ここだけのあとがき

2008.01.07

津原泰水『ルピナス探偵団の憂愁』[2008年1月]

『ルピナス探偵団の憂愁』では、
まず探偵団の解散を書きました。

津原泰水だからこそ書き得た、少年少女たちの「探偵」物語。
(07年12月刊『ルピナス探偵団の憂愁』)

津原泰水 yasumi TSUHARA

 

 自分のウェブサイトを確認せねばならないほど、風化したお話にて恐縮。《ルピナス探偵団》シリーズの第一作『うふふ・ルピナス探偵団』が出版されたのは1994年、いまから十三年も昔のことです。「・」の部分(出版用語でナカグロといいます)には本来ハートマークが付いており、ちなみに僕はこのタイトルを付けた覚えがありません。「いつの間にかタイトルが付いていた」なんていうのは、当時の少女小説でわりあい普通のことでした。

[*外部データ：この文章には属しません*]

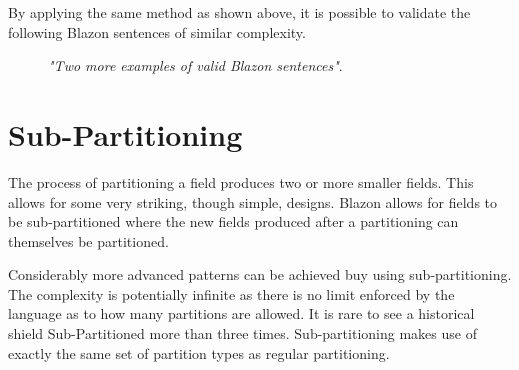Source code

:By applying the same method as shown above, it is possible to validate the following Blazon sentences of similar complexity. 

\begin{figure}[H]
\hfill
{}
\hfill

\caption{\emph{"Two more examples of valid Blazon sentences"}.}
\end{figure}



\section{Sub-Partitioning}

The process of partitioning a field produces two or more smaller fields.  This allows for some very striking, though simple, designs.  Blazon allows for fields to be sub-partitioned where the new fields produced after a partitioning can themselves be partitioned. 

Considerably more advanced patterns can be achieved buy using sub-partitioning.  The complexity is potentially infinite as there is no limit enforced by the language as to how many partitions are allowed.  It is rare to see a historical shield Sub-Partitioned more than three times.  Sub-partitioning makes use of exactly the same set of partition types as regular partitioning.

 もともと倒叙形式で書いた原稿でしたが、これも編集判断でプロローグが削られ、凡庸な――良く云えば「若年層にも分かりやすい」犯人当て小説として、世に出ました。
 中略。芳しくなかった売上げを挽回すべく、翌年、大胆に新本格風の物理トリックを導入した『ようこそ雪の館へ』をものした次第ですが、大胆すぎたようでシリーズは打ち切られました。こちらのタイトルは僕が付けたものです。内容と裏腹なあたり、自分らしくて今でも気に入っています。

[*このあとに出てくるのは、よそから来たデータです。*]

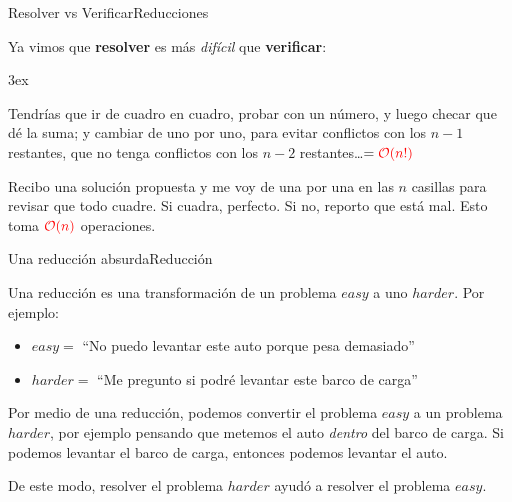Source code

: \documentclass[spanish, c]{beamer}
\newcommand{\bigO}{\mathcal{O}}
\begin{document}
\begin{frame}{Resolver vs Verificar}{Reducciones}

    Ya vimos que \textbf{resolver} es más \textit{difícil} que \textbf{verificar}:

    \bigskip

    \begin{description}[style=unboxed]
        \itemsep3ex
        \item [Resolver un sudoku.]
        Tendrías que ir de cuadro en cuadro, probar con un número, y luego checar que dé la suma; y cambiar de uno por uno, para evitar conflictos con los $n-1$ restantes, que no tenga conflictos con los $n-2$ restantes\dots $= {\color{red} \bigO(n!)}$ \pause
        \item [Verificar la solución de un sudoku.]
        Recibo una solución propuesta y me voy de una por una en las $n$ casillas para revisar que todo cuadre. Si cuadra, perfecto. Si no, reporto que está mal. Esto toma ${\color{red} \bigO(n)}$ operaciones.
    \end{description}
\end{frame}

\begin{frame}{Una reducción absurda}{Reducción}

    Una \alert{reducción} es una transformación de un problema $easy$ a uno $harder$. Por ejemplo:
    
    \bigskip

    \begin{itemize}
        \item $easy = $ ``No puedo levantar este auto porque pesa demasiado'' \pause
        \item $harder = $ ``Me pregunto si podré levantar este barco de carga''
    \end{itemize} \pause

    \bigskip

    Por medio de una reducción, podemos convertir el problema $easy$ a un problema $harder$, por ejemplo pensando que metemos el auto \textit{dentro} del barco de carga. Si podemos levantar el barco de carga, entonces podemos levantar el auto. \pause

    \bigskip

    De este modo, resolver el problema $harder$ ayudó a resolver el problema $easy$.

\end{frame}
\end{document}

 大筋には難があっても、キャラクター小説としては面白いものが、ジュヴナイルやライトノヴェルには多々あります。ルピナスもキャラクター造形に力を入れたお蔭でしょうか、自分自身も内容を忘れかけていた頃、「前二作に書き下ろしを加え一冊として出し直しませんか」とのありがたい打診を、原書房からたまわりました。そして「大女優の右手」を書きました。前二作なくしては成立しにくい物語ながら、ところどころ他人が書いたのかと思うほど、不思議な力を秘めた作品となりました。本当に他人が書いてくれるなら、この商売、どんなに楽でしょう。

 上記三篇を所収した『ルピナス探偵団の当惑』は、いま創元推理文庫に入っています。彩子、キリエ、摩耶、そして祀島くんは、僕に何度も印税を振り込んでくれます。彼らに甘え続けていては、身も心も駄目な人間になってしまうこと必至です。今でも駄目なのに、もっと堕落するかと思うと空恐ろしくなります。
 そこで新作『ルピナス探偵団の憂愁』では、まず探偵団の解散を書きました。時制的には「百合の木陰」が彼らの最後の事件で、お読みになれば分かることですが再結成はあり得ません。そこから「犬には歓迎されざる」「初めての密室」「慈悲の花園」と、彩子の記憶は、ルピナス学園の卒業式までの日々を遡っていきます。
 四人が迎えた卒業式で、『ルピナス探偵団の憂愁』は終わります。貫徹できるかどうか五分五分と感じながら始めたこの構成は、仕上げてみればなかなか素敵で、来春、さまざまな「卒業」を迎えられる皆さんに、ぜひ読んでいただきたいと思っています。

『憂愁』を始めるにあたり、担当者が「ぜひ『大女優の右手』レベルで」との麗しい歓迎ゲートを用意してくれました。くぐってみたら火の輪でした。華麗にくぐれましたかどうか、自身には判断できませんが、シリーズへの著者の愛着と、かつて無名のペイパーバックライターを支えてくれた若く勇敢な善意への、深い感謝を、どうかお察しください。

(2008年1月)

津原泰水(つはら・やすみ)
1964年広島県生まれ。青山学院大学卒業。89年より津原やすみ名義で少女小説を多数執筆。97年、現名義で『妖都』を発表、注目を集める。以後、ホラー、幻想小説、ミステリなど、多岐にわたる分野で活躍。2006年、高校の吹奏楽部を舞台にした『ブラバン』が話題となる。他の著作に『蘆屋家の崩壊』『少年トレチア』『綺譚集』『赤い竪琴』『ピカルディの薔薇』『ルピナス探偵団の当惑』などがある。